• [YOUR OBJECTIVE] Scan the records for the string "pmatrix". State how many lines contain it and add nothing.

(Collected data)
+ + + +
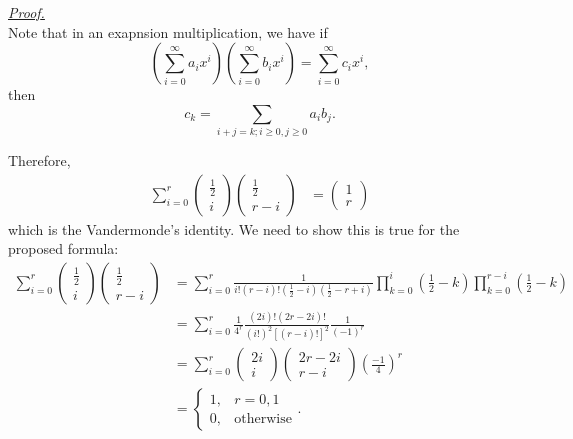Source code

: \documentclass[12pt]{article}
\renewenvironment{proof}[1][Proof]{\begin{snugshade*} \underline{\textit{{#1}.}}\\}{\hfill \qedsymbol \end{snugshade*}}
\begin{document}
    \begin{proof}
        Note that in an exapnsion multiplication, we have if \[(\sum_{i=0}^{\infty}a_i x^i)(\sum_{i=0}^{\infty}b_i x^i)=\sum_{i=0}^{\infty}c_i x^i,\] then \[c_k=\sum_{i+j=k;i\geq 0,j\geq 0}a_i b_j.\]

        Therefore, \begin{align*}
            \sum_{i=0}^r\begin{pmatrix}
                \frac{1}{2}\\i
            \end{pmatrix}\begin{pmatrix}
                \frac{1}{2}\\r-i
            \end{pmatrix}&=\begin{pmatrix}
                1\\r
            \end{pmatrix}
        \end{align*}
        which is the Vandermonde's identity. We need to show this is true for the proposed formula: \begin{align*}
            \sum_{i=0}^r\begin{pmatrix}
                \frac{1}{2}\\i
            \end{pmatrix}\begin{pmatrix}
                \frac{1}{2}\\r-i
            \end{pmatrix}&=\sum_{i=0}^{r}\frac{1}{i!(r-i)!(\frac{1}{2}-i)(\frac{1}{2}-r+i)}\prod_{k=0}^{i}(\frac{1}{2}-k)\prod_{k=0}^{r-i}(\frac{1}{2}-k)\\
            &=\sum_{i=0}^{r}\frac{1}{4^r}\frac{(2i)!(2r-2i)!}{(i!)^2[(r-i)!]^2}\frac{1}{(-1)^r}\\
            &=\sum_{i=0}^{r}\begin{pmatrix}
                2i\\i
            \end{pmatrix}\begin{pmatrix}
                2r-2i\\r-i
            \end{pmatrix}(\frac{-1}{4})^r\\
            &=\begin{cases}
                1,&r=0,1\\
                0,&\textrm{otherwise}
            \end{cases}.
        \end{align*}
    \end{proof}
\end{document}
+ + + +
• [ANSWER SECTION] 10